Information shown:
<<<<

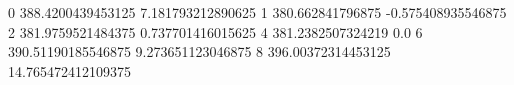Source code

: 0 388.4200439453125 7.181793212890625
1 380.662841796875 -0.575408935546875
2 381.9759521484375 0.737701416015625
4 381.2382507324219 0.0
6 390.51190185546875 9.273651123046875
8 396.00372314453125 14.765472412109375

>>>>

All of the data is to be returned exactly, with no pictures included.

Source code

: 0 388.4200439453125 7.181793212890625
1 380.662841796875 -0.575408935546875
2 381.9759521484375 0.737701416015625
4 381.2382507324219 0.0
6 390.51190185546875 9.273651123046875
8 396.00372314453125 14.765472412109375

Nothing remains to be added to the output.